[Extracted data entries]
☆ ☆ ☆

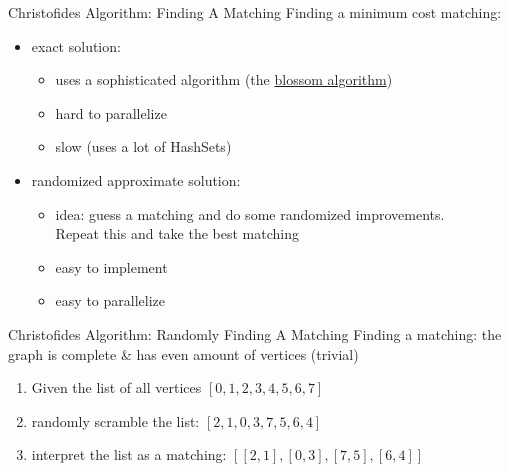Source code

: \begin{frame}[t]{Christofides Algorithm: Finding A Matching}
  Finding a minimum cost matching:
  \begin{itemize}
    \item exact solution:
      \begin{itemize}
        \item uses a sophisticated algorithm (the \href{https://en.wikipedia.org/wiki/Blossom_algorithm}{blossom algorithm})
        \item hard to parallelize
        \item slow (uses a lot of HashSets)
      \end{itemize}
      \pause
    \item randomized approximate solution:
      \begin{itemize}
        \item idea: guess a matching and do some randomized improvements.\\Repeat this and take the best matching
        \item easy to implement
        \item easy to parallelize
      \end{itemize}
  \end{itemize}
\end{frame}

\begin{frame}[t]{Christofides Algorithm: Randomly Finding A Matching}
  \vfill
  Finding a matching: the graph is complete \& has even amount of vertices (trivial)

  \begin{enumerate}
    \item Given the list of all vertices $[0,1,2,3,4,5,6,7]$
    \item randomly scramble the list: $[2,1,0,3,7,5,6,4]$
    \item interpret the list as a matching: $[[2,1],[0,3],[7,5],[6,4]]$
  \end{enumerate}
  \vfill
\end{frame}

☆ ☆ ☆

**Prompt**
Look through the data and gather every line with the string "randomized" in it.

**Solved problem**
    \item randomized approximate solution:
        \item idea: guess a matching and do some randomized improvements.\\Repeat this and take the best matching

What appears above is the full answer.